Tras un siglo de avance sin tregua hacia el sur, Castilla se encontraba exhausta, enredada en pleitos con Navarra y León, con apenas fuerzas para replegarse tras los muros de Toledo, la joya de la corona que ambicionaban los muy belicosos y enérgicos almohades.

Pero ya entonces la mejor defensa era un buen ataque y la unión hacía la fuerza. Con esto en mente, Rodrigo Ximénez de Rada, arzobispo de Toledo, convenció al Papa de que declarara cruzada la guerra contra los almohades. Obtenida la bula, El Toledano recorrió Europa recaudando fondos y reclutando hombres para el honor, la gloria, la fortuna, incluso la santidad.

En este sentido, la de Las Navas de Tolosa fue una aventura europea, con claro predominio español. Al esfuerzo bélico de Alfonso VIII de Castilla se unieron Pedro II de Aragón y Sancho VII de Navarra, con Diego López de Haro, señor de Vizcaya, en vanguardia.

Enfrente, Al-Nasir, califa almohade, al mando de un formidable ejército de guerreros experimentados, africanos y andalusíes, ansiosos de llegar hasta Roma para que sus caballos abrevaran en las aguas del Tíber.

La cuestión era cruzar Sierra Morena sin que aquello deviniese en carnicería.
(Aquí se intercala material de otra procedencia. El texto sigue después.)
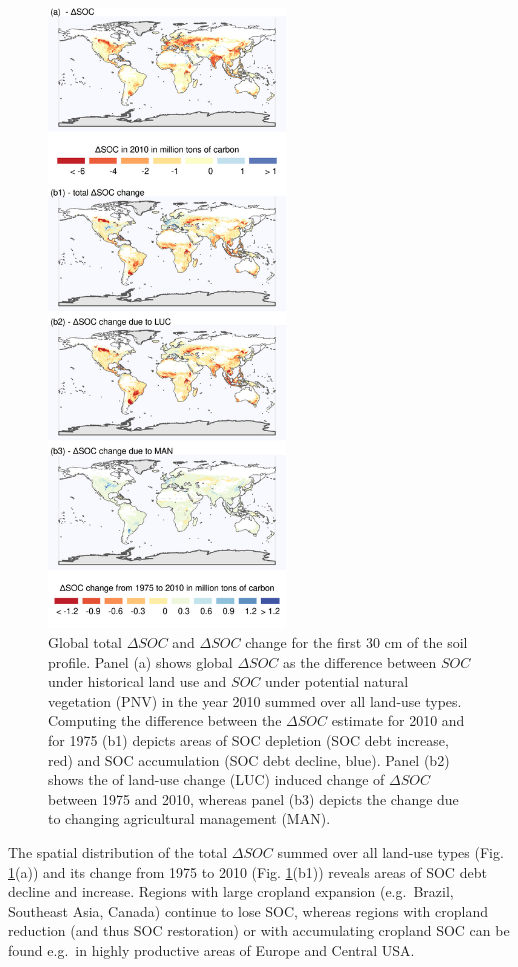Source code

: \documentclass[gc, manuscript]{copernicus}
\begin{document}
\begin{figure}[h]
\includegraphics[width=6.3cm]{../ResultNotebooks/Output/Images/SpatialDebtFigure} \caption{Global total $\Delta SOC$ and $\Delta SOC$ change for the first 30 cm of the soil profile. Panel (a) shows global $\Delta SOC$ as the difference between $SOC$ under historical land use and $SOC$ under potential natural vegetation (PNV) in the year 2010 summed over all land-use types. Computing the difference between the $\Delta SOC$ estimate for 2010 and for 1975 (b1) depicts areas of SOC depletion (SOC debt increase, red) and SOC accumulation (SOC debt decline, blue). Panel (b2) shows the of land-use change (LUC) induced change of $\Delta SOC$ between 1975 and 2010, whereas panel (b3) depicts the change due to changing agricultural management (MAN).}\label{fig:SOCdebt}
\end{figure}

The spatial distribution of the total \(\Delta SOC\) summed over all land-use types (Fig. \ref{fig:SOCdebt}(a)) and its change from 1975 to 2010 (Fig. \ref{fig:SOCdebt}(b1)) reveals areas of SOC debt decline and increase.
Regions with large cropland expansion (e.g.~Brazil, Southeast Asia, Canada) continue to lose SOC, whereas regions with cropland reduction (and thus SOC restoration) or with accumulating cropland SOC can be found e.g.~in highly productive areas of Europe and Central USA.
\end{document}
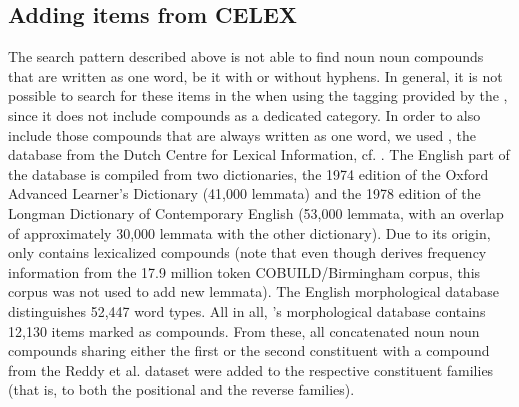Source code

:  
\subsection{Adding items from CELEX}
\label{sec:celex}
The search pattern described above is not able to find noun noun
compounds that are written as one word, be it with or without
hyphens. In general, it is not possible to search for these items in
the  when using the tagging provided by the , since it does not
include compounds as a dedicated category. In order to also include
those compounds that are always written as one word, we used ,
the database from the Dutch Centre for Lexical Information, cf. \citet{Baayenetal:1995}. 
The English part of the 
database is compiled from two dictionaries, the 1974 edition of the
Oxford Advanced Learner's Dictionary (41,000 lemmata) and the 1978
edition of the Longman Dictionary of Contemporary English (53,000
lemmata, with an overlap of approximately 30,000 lemmata with the other
dictionary). Due to its origin,  only contains lexicalized
compounds (note that even though  derives frequency information from
the 17.9 million token COBUILD/Birmingham corpus, this corpus was not
used to add new lemmata).
The English morphological
database distinguishes 52,447 word types.  All in all, 's morphological database contains 12,130 items marked as compounds. From
these, all concatenated noun noun compounds sharing either the first
or the second constituent with a compound from the Reddy et al. dataset were added to the
respective constituent families (that is, to both the positional and
the reverse families).

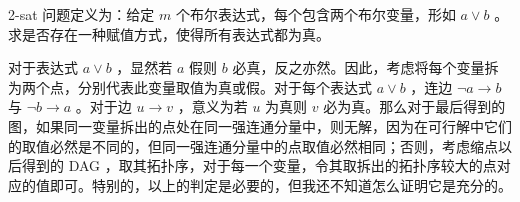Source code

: 2-sat 问题定义为：给定 $m$ 个布尔表达式，每个包含两个布尔变量，形如 $a\lor b$ 。求是否存在一种赋值方式，使得所有表达式都为真。

对于表达式 $a\lor b$ ，显然若 $a$ 假则 $b$ 必真，反之亦然。因此，考虑将每个变量拆为两个点，分别代表此变量取值为真或假。对于每个表达式 $a\lor b$ ，连边 $\neg a\to b$ 与 $\neg b\to a$ 。对于边 $u\to v$ ，意义为若 $u$ 为真则 $v$ 必为真。那么对于最后得到的图，如果同一变量拆出的点处在同一强连通分量中，则无解，因为在可行解中它们的取值必然是不同的，但同一强连通分量中的点取值必然相同；否则，考虑缩点以后得到的 DAG ，取其拓扑序，对于每一个变量，令其取拆出的拓扑序较大的点对应的值即可。特别的，以上的判定是必要的，但我还不知道怎么证明它是充分的。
Hasta que un enigmático pastor informó a los cristianos de un paso providencialmente desatendido por los árabes. ¡No iban los tres reyes a dejar pasar la oportunidad!

Como tampoco iba España a dejar pasar la oportunidad, una vez derrotado el enemigo, de encadenar victoria tras victoria hasta la reconquista final, en 1492.